Seems like it's more profitable to rent than to buy in Montreal
March
- AI
- March 25, 2019
At the end of January 2019, the National Bank of Canada issued its annual "Housing Affordability Monitor" report. Summed up by the Huffington Post, the report's portrayal is not pleasant for major Canadian cities (Toronto, Vancouver and Montreal). Generally speaking, for the first time in Montreal's history, it would be less expensive to rent a home in the long term than to buy a property.

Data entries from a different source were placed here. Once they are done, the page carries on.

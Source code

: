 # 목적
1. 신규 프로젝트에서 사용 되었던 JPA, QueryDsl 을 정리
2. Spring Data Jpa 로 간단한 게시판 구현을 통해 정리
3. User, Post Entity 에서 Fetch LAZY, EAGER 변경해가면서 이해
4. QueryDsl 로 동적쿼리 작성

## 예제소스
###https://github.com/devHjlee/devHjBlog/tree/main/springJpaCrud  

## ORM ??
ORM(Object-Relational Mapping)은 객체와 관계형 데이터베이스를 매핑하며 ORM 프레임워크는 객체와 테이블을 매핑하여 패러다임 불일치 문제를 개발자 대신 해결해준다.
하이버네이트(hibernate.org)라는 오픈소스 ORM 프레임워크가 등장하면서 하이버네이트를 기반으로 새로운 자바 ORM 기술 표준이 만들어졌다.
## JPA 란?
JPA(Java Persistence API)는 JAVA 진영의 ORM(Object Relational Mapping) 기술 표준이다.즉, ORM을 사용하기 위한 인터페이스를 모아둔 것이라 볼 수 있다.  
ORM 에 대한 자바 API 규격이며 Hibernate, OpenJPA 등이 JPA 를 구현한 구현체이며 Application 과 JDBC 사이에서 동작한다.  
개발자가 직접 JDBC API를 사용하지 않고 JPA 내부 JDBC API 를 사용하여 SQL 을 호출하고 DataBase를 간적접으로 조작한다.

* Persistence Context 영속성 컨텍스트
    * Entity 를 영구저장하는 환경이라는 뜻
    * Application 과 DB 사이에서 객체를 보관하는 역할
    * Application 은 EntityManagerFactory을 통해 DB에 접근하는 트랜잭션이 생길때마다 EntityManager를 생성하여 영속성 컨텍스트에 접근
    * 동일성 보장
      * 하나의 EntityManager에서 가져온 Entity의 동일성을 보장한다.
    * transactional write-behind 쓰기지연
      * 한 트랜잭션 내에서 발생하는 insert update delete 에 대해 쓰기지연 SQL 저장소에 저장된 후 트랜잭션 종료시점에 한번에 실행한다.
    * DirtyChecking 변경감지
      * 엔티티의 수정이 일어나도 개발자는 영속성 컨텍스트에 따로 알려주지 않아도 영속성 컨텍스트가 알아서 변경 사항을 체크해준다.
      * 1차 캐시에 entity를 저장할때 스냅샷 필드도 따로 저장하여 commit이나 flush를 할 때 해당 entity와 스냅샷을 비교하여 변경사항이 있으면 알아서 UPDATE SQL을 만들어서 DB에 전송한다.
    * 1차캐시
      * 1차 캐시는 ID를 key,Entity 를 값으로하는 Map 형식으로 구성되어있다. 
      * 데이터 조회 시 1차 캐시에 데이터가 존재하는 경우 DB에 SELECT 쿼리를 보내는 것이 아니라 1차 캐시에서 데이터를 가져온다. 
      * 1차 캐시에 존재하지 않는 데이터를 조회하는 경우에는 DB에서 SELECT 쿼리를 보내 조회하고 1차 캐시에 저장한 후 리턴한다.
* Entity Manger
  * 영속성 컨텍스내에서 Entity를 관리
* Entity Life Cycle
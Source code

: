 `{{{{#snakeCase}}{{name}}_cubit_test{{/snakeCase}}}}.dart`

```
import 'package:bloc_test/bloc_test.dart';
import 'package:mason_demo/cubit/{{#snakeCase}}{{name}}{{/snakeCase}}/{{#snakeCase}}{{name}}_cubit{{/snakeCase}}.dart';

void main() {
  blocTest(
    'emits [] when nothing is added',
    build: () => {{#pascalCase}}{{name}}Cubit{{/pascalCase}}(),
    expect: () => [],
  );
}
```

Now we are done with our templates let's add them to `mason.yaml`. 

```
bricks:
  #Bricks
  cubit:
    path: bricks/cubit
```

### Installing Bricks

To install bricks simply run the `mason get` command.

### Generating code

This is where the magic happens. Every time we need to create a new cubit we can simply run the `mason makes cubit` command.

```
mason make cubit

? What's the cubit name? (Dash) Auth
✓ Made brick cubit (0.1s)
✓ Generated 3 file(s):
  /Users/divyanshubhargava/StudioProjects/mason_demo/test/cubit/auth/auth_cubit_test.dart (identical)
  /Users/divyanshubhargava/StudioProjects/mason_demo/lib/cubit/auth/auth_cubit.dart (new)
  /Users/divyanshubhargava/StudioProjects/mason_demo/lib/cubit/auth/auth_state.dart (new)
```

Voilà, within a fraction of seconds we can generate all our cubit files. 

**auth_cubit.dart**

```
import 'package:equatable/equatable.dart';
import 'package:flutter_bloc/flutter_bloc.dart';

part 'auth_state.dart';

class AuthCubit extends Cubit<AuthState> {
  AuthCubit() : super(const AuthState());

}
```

For example, "the report found the mortgage payment on a median two-bedroom condo had risen to around $2,000 in the fourth quarter of 2018, or about $150 more per month than the rent on a two-bedroom rental condo."
Should you rent of buy?
Huffington Post asked Kyle Dahms, co-author of the NBC report, if people should rent and not buy right now. "It's a tough question. With interest rates on the rise right now, it feels more safe to be in the rental market rather than buying. The portion of the cost going to interest payments, as a share of your debt, is getting bigger", said Dahms.
What are the options?
Of course, in light of recent information saying Montreal might be entering a new housing crisis, it seems that the best choice is to keep your rental apartment or, at least, to find a new apartment before the end of your lease.
In addition, calling on high-end furnished rental professionals is obviously a very profitable solution for anyone who wants to move to Montreal or simply wants to avoid the stress. Of course, there is no housing crisis here at Accès International and we can certainly help you find the perfect rental property. Do not hesitate to contact us!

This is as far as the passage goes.